=== Section Start ===
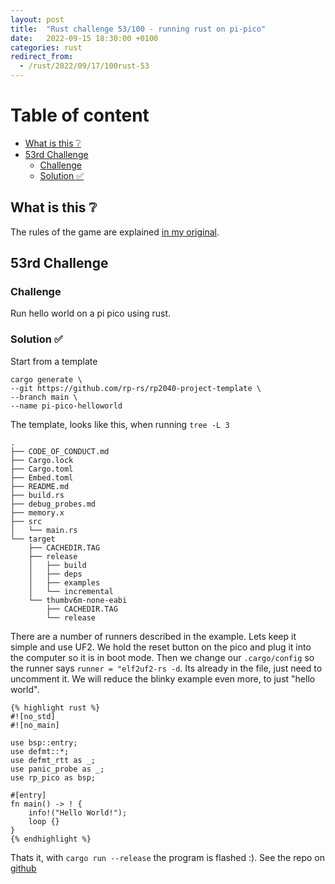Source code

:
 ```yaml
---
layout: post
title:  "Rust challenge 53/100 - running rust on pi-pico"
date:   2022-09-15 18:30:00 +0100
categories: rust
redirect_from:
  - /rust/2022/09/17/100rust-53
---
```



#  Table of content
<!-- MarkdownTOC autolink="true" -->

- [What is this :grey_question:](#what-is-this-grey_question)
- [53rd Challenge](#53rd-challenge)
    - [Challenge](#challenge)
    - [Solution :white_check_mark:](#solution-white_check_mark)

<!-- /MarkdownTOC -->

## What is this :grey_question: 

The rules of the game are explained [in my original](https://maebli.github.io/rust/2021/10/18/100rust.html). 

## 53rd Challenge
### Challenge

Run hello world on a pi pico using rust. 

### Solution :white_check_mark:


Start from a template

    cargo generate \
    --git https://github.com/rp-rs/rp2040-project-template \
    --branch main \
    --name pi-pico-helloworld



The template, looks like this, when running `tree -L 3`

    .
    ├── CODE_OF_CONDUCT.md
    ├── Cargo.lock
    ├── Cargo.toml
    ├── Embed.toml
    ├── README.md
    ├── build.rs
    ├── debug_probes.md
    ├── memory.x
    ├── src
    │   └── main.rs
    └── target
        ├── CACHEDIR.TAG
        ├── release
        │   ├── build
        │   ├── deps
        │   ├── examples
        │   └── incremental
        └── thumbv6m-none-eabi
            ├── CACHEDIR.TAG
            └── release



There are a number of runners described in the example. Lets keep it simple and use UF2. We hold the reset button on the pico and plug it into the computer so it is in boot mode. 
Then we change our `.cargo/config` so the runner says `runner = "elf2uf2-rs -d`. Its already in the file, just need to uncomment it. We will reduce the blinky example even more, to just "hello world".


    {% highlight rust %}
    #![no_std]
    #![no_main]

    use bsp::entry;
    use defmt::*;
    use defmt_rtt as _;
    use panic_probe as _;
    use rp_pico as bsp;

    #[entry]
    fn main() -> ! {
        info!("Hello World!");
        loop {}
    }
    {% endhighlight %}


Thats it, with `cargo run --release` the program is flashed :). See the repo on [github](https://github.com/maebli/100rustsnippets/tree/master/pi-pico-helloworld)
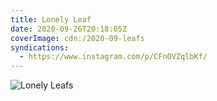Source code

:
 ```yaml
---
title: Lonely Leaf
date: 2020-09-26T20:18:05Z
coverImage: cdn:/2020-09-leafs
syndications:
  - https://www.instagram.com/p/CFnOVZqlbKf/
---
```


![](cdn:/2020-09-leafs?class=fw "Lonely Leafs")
=== Section End ===
=== Section Start ===
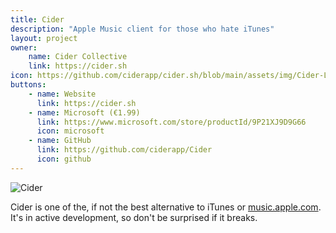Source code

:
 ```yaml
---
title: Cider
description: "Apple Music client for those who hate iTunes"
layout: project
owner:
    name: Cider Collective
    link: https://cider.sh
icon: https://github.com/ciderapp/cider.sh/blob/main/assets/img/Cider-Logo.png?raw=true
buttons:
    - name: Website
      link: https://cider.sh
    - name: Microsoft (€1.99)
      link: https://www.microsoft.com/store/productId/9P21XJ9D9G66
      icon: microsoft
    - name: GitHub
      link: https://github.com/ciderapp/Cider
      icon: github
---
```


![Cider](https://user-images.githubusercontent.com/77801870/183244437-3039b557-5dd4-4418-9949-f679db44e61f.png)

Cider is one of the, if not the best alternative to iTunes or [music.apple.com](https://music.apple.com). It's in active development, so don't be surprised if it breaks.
=== Section End ===
=== Section Start ===
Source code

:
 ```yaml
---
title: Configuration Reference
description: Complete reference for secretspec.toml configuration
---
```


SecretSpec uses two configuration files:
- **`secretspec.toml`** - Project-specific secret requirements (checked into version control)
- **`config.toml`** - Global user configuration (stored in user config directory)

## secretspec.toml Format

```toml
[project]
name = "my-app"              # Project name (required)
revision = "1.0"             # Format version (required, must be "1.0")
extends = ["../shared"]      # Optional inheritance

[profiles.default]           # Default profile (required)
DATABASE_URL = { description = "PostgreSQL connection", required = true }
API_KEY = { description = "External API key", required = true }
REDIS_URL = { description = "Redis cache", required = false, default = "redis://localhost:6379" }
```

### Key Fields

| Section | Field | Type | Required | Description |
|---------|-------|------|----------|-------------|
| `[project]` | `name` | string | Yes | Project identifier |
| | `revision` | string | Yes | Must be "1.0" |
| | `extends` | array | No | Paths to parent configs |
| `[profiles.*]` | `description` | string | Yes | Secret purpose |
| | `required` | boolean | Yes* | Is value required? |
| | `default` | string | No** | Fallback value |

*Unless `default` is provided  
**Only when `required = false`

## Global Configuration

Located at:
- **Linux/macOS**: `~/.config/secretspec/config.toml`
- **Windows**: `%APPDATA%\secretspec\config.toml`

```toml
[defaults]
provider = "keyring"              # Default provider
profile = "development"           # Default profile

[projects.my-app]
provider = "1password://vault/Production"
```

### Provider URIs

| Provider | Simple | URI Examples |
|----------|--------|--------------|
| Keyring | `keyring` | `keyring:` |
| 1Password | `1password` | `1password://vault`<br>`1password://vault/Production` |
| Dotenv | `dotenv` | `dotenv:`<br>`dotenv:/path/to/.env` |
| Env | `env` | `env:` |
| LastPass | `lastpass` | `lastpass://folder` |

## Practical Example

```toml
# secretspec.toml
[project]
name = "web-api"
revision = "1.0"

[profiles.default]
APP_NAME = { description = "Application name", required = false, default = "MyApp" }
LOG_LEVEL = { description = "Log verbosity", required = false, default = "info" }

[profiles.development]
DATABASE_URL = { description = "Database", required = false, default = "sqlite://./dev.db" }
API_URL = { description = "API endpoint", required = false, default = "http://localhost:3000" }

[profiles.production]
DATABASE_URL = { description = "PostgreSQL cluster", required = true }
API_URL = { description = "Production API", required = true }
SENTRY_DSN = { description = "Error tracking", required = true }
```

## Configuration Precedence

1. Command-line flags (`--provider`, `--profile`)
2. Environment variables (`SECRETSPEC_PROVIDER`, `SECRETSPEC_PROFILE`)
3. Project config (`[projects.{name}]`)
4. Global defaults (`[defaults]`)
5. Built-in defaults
=== Section End ===
:: What you are asked to do ::
Each line in the data that holds the word "running" must be copied.

:: Answer to the exercise ::
title:  "Rust challenge 53/100 - running rust on pi-pico"
The template, looks like this, when running `tree -L 3`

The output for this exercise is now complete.